_THE TASK_.
With no images included, output each entry below exactly as it appears.

LISTED ENTRIES Start Marker

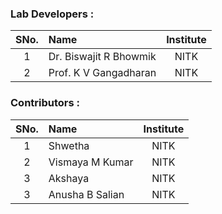 ### Lab Developers :

| SNo. | Name | Institute |
| :--: | :-- | :-------: |
|  1   | Dr. Biswajit R Bhowmik | NITK |
|  2   | Prof. K V Gangadharan | NITK |

### Contributors :

| SNo. | Name | Institute |
| :--: | :-- | :-------: |
|  1   | Shwetha | NITK |
|  2   | Vismaya M Kumar | NITK |
|  3   | Akshaya | NITK |
|  3   | Anusha B Salian | NITK |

LISTED ENTRIES End Marker

_ANSWER TO THE PROBLEM_.
 ### Lab Developers :

| SNo. | Name | Institute |
| :--: | :-- | :-------: |
|  1   | Dr. Biswajit R Bhowmik | NITK |
|  2   | Prof. K V Gangadharan | NITK |

### Contributors :

| SNo. | Name | Institute |
| :--: | :-- | :-------: |
|  1   | Shwetha | NITK |
|  2   | Vismaya M Kumar | NITK |
|  3   | Akshaya | NITK |
|  3   | Anusha B Salian | NITK |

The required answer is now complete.